- _Work task_: Count only the lines of the records that hold "need", then give the number without any other words.

- _Material for this exercise_:
━━━
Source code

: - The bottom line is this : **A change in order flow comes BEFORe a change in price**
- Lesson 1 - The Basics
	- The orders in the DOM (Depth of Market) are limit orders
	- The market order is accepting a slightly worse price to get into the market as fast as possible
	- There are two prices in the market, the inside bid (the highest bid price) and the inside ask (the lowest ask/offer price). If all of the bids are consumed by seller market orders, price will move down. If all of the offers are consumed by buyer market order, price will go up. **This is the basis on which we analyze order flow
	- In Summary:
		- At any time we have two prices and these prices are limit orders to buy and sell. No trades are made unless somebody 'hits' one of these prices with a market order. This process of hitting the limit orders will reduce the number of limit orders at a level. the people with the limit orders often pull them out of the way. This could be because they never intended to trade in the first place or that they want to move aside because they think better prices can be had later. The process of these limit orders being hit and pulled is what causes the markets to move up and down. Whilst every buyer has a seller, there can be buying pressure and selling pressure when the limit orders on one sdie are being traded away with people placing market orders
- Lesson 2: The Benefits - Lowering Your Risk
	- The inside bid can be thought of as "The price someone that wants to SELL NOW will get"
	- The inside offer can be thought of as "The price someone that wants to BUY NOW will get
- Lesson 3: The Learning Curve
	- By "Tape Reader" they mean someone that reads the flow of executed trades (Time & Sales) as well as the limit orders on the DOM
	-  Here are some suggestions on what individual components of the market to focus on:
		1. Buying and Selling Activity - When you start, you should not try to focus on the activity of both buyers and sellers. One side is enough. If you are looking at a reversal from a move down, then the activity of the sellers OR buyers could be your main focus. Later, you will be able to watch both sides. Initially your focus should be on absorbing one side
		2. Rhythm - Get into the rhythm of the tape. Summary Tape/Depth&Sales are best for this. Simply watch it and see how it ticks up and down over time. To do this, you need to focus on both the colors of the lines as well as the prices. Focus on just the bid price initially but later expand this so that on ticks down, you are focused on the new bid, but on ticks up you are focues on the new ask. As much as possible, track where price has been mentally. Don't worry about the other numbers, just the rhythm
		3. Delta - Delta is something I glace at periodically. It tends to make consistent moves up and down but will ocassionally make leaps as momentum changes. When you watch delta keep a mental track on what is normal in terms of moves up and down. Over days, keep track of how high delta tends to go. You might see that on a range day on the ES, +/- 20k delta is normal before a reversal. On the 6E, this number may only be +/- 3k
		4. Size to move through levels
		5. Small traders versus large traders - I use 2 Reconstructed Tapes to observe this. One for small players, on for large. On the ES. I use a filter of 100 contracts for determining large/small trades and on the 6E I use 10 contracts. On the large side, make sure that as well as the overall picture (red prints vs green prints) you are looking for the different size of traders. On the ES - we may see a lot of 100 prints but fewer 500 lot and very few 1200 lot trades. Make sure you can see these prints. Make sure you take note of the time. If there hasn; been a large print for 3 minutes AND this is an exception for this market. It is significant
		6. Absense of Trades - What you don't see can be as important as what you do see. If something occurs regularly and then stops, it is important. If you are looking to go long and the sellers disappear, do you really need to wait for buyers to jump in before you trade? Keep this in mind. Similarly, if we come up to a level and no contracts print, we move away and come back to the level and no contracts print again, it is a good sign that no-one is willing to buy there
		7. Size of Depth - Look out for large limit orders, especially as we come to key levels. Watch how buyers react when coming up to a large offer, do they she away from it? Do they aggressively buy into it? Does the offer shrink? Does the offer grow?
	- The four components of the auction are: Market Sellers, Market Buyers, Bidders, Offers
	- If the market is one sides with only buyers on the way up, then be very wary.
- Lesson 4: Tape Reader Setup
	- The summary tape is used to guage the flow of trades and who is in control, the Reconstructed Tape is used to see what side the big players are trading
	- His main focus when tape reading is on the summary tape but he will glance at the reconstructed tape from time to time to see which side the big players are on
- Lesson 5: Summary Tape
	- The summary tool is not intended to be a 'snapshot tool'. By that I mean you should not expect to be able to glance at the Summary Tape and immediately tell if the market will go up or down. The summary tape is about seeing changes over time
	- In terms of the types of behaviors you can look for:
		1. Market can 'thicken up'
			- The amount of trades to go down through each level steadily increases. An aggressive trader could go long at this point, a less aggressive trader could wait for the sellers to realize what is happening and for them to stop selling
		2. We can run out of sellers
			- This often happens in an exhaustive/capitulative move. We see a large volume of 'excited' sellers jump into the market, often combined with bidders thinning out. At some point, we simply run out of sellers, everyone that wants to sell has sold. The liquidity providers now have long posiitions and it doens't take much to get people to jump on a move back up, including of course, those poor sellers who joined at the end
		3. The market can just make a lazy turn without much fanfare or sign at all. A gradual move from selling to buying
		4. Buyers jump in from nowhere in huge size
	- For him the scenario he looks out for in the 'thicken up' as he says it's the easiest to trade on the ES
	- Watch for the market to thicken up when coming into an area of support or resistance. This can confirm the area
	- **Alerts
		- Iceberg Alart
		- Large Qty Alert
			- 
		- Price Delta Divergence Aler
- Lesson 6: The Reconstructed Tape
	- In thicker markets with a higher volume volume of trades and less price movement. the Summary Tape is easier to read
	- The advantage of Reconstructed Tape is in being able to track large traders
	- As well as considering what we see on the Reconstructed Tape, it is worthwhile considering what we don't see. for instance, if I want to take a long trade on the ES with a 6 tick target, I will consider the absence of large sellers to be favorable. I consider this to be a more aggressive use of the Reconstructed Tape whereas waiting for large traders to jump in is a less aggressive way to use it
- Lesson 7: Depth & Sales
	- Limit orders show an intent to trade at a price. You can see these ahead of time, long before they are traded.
━━━
- _Response area_: 2